The hearings Kucinich will hold could reveal crucial aspects of the financial disintegration now spreading outwards from the U.S. mortgage-market meltdown, threatening a financial crash. As this occurs, Blackstone's partners are cashing out by letting small investors cash in--led by founding partner Peter Peterson, who's realizing more than $1.5 billion from the IPO, and co-founder Steven Schwarzman, who's cashing out nearly $700 million. Blackstone is raising about $4.5 billion from sale of common stock, plus a $3 billion investment from the central bank of China.

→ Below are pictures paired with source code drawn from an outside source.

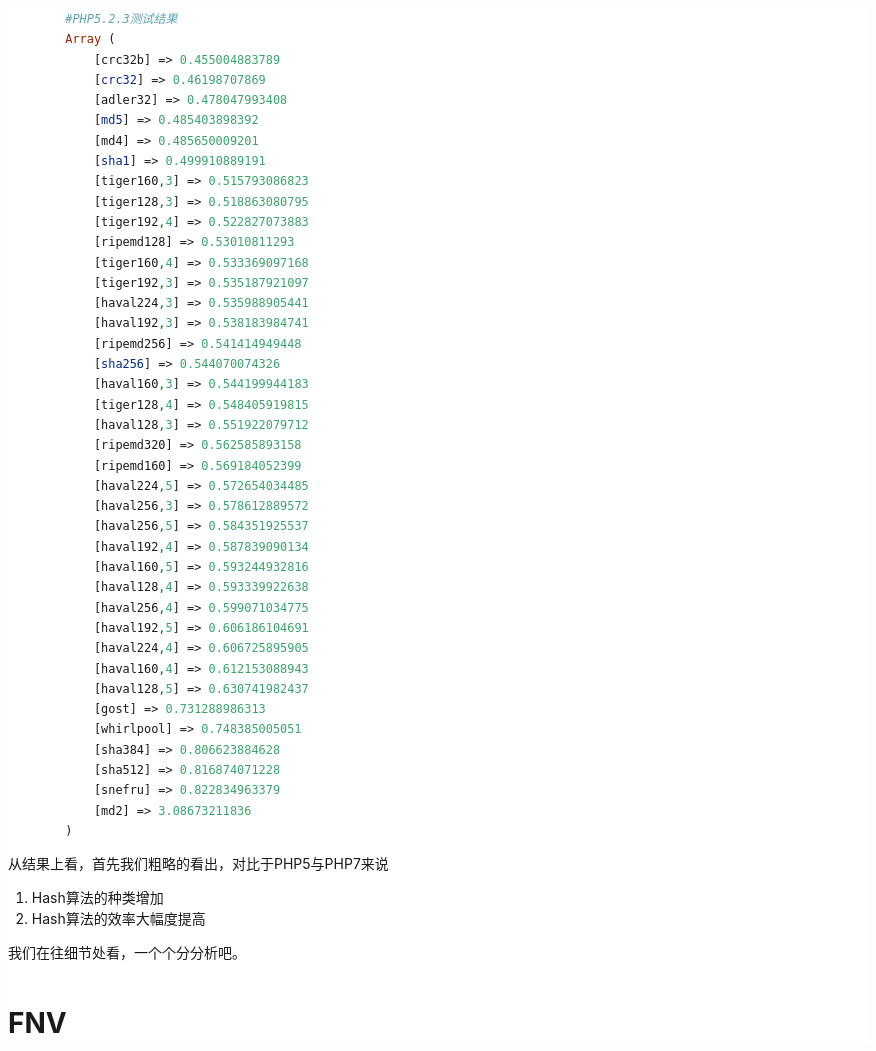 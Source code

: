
 ```php
        #PHP5.2.3测试结果
        Array (
            [crc32b] => 0.455004883789
            [crc32] => 0.46198707869
            [adler32] => 0.478047993408
            [md5] => 0.485403898392
            [md4] => 0.485650009201
            [sha1] => 0.499910889191
            [tiger160,3] => 0.515793086823
            [tiger128,3] => 0.518863080795
            [tiger192,4] => 0.522827073883
            [ripemd128] => 0.53010811293
            [tiger160,4] => 0.533369097168
            [tiger192,3] => 0.535187921097
            [haval224,3] => 0.535988905441
            [haval192,3] => 0.538183984741
            [ripemd256] => 0.541414949448
            [sha256] => 0.544070074326
            [haval160,3] => 0.544199944183
            [tiger128,4] => 0.548405919815
            [haval128,3] => 0.551922079712
            [ripemd320] => 0.562585893158
            [ripemd160] => 0.569184052399
            [haval224,5] => 0.572654034485
            [haval256,3] => 0.578612889572
            [haval256,5] => 0.584351925537
            [haval192,4] => 0.587839090134
            [haval160,5] => 0.593244932816
            [haval128,4] => 0.593339922638
            [haval256,4] => 0.599071034775
            [haval192,5] => 0.606186104691
            [haval224,4] => 0.606725895905
            [haval160,4] => 0.612153088943
            [haval128,5] => 0.630741982437
            [gost] => 0.731288986313
            [whirlpool] => 0.748385005051
            [sha384] => 0.806623884628
            [sha512] => 0.816874071228
            [snefru] => 0.822834963379
            [md2] => 3.08673211836
        )
```

从结果上看，首先我们粗略的看出，对比于PHP5与PHP7来说

1. Hash算法的种类增加
2. Hash算法的效率大幅度提高

我们在往细节处看，一个个分分析吧。

FNV
==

There is also a grave pension-crisis threat for Congress to bring to light. Public and private employees' pension funds are now being poured into hedge funds and private equity funds, as wealthy individuals cash out. According to a Greenwich Associates study, money from pension funds and endowments have zoomed up to 25% of all assets of the world's largest hedge funds. And they are 35-40% of the new investments coming in. But as pension funds have thrown far more in, the total flow of investments into hedge funds, according to Hedge Fund Research, Inc., have fallen sharply: from $40 billion per quarter from January-September 2006, down to $12 billion in the fourth quarter, and $20.7 billion in the first quarter of 2007. This shows the process of the wealthiest investors, and partners, of the hedge funds cashing out; what the Blackstone partners are achieving by the related tactic of an IPO to common stock investors.